In apparenza un nuovo De consolatione philosophiae, il testo in realtà esprime bene la sconfitta della filosofia stessa di fronte all’ineludibilità della morte. Nessuna argomentazione filosofica può consolare Savater per la perdita di colei che gli ha permesso di essere se stesso, che lo ha reso migliore – come continuamente ribadisce elogiando una donna che ha della Beatrice dantesca in sé – unica e irripetibile.
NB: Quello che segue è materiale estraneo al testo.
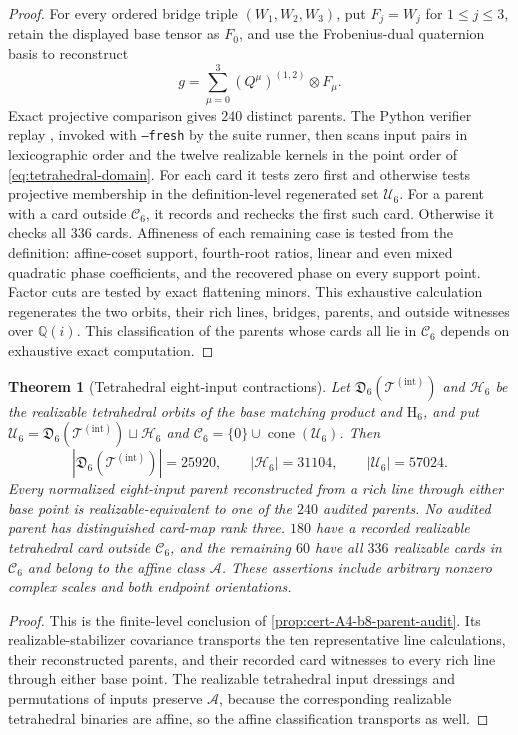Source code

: \documentclass[11pt,letterpaper,onecolumn]{article}
\theoremstyle{plain}
\newtheorem{theorem}{Theorem}[section]
\theoremstyle{definition}
\theoremstyle{remark}
\newcommand{\cA}{\mathscr A}
\newcommand{\TetInt}{{\mathcal T^{(\mathrm{int})}}}
\newcommand{\Hcore}{\mathrm{H}_6}
\begin{document}
\begin{proof}
For every ordered bridge triple \((W_1,W_2,W_3)\), put
\(F_j=W_j\) for \(1\le j\le3\), retain the displayed base tensor as
\(F_0\), and use the Frobenius-dual quaternion basis to reconstruct
\[
 g=\sum_{\mu=0}^3(Q^\mu)^{(1,2)}\otimes F_\mu.
\]
Exact projective comparison gives \(240\) distinct parents.  The Python verifier
replay , invoked with \texttt{--fresh} by
the suite runner, then scans input pairs in lexicographic order and the twelve realizable
kernels in the point order of \cref{eq:tetrahedral-domain}.  For each card it
tests zero first and otherwise tests projective membership in the
definition-level regenerated set \(\mathscr U_6\).
For a parent with a card outside \(\mathscr C_6\), it records and rechecks the first such card. Otherwise it checks all \(336\) cards.  Affineness of each remaining case
is tested from the definition: affine-coset support, fourth-root ratios,
linear and even mixed quadratic phase coefficients, and the recovered phase
on every support point.  Factor cuts are tested by exact flattening minors.
This exhaustive calculation regenerates the two orbits, their rich
lines, bridges, parents, and outside witnesses over \(\mathbb Q(i)\).
This classification of the parents whose cards all lie in \(\mathscr C_6\) depends on exhaustive exact computation.
\end{proof}

\begin{theorem}[Tetrahedral eight-input contractions]
\label{thm:cert-interface-A4-q8}
Let \(\mathfrak D_6(\TetInt)\) and \(\mathscr H_6\) be the realizable tetrahedral orbits of
the base matching product and \(\Hcore\), and put
\(\mathscr U_6=\mathfrak D_6(\TetInt)\sqcup\mathscr H_6\) and
\(\mathscr C_6=\{0\}\cup\operatorname{cone}(\mathscr U_6)\).  Then
\[
 |\mathfrak D_6(\TetInt)|=25920,\qquad |\mathscr H_6|=31104,\qquad
 |\mathscr U_6|=57024.
\]
Every normalized eight-input parent reconstructed from a rich line through
either base point is realizable-equivalent to one of the \(240\) audited
parents.  No audited parent has distinguished card-map rank three. \(180\)
have a recorded realizable tetrahedral card outside \(\mathscr C_6\), and the
remaining \(60\) have all \(336\) realizable cards in \(\mathscr C_6\) and belong to the
affine class \(\cA\).  These assertions include arbitrary nonzero
complex scales and both endpoint orientations.
\end{theorem}

\begin{proof}
This is the finite-level conclusion of
\cref{prop:cert-A4-b8-parent-audit}.  Its realizable-stabilizer covariance
transports the ten representative line calculations, their reconstructed
parents, and their recorded card witnesses to every rich line through either
base point.  The realizable tetrahedral input dressings and permutations of inputs
preserve \(\cA\), because the corresponding realizable tetrahedral binaries are
affine, so the affine classification transports as well.
\end{proof}
\end{document}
Docente universitario e scrittore, si è sempre riconosciuto nel pensiero di Cioran (che ha conosciuto e con cui aveva avuto un intenso scambio epistolare), Schopenhauer, Leopardi, Chestov, Lovecraft, che lui chiama “i grandi pessimisti”. Eppure, nonostante questo retaggio nichilista, il suo è sempre stato un atteggiamento allegro nei confronti della vita, capace di cogliere nell’unica cosa concessaci – l’esistenza in questo mondo – tanta energia e voglia di vivere:

“Su di me i grandi pessimisti hanno sempre avuto un effetto tonificante e il messaggio che ho cercato di trasmettere […] consiste proprio nel paradossale rinforzo dell’appetito vitale e nel miglior modo per incanalarlo”.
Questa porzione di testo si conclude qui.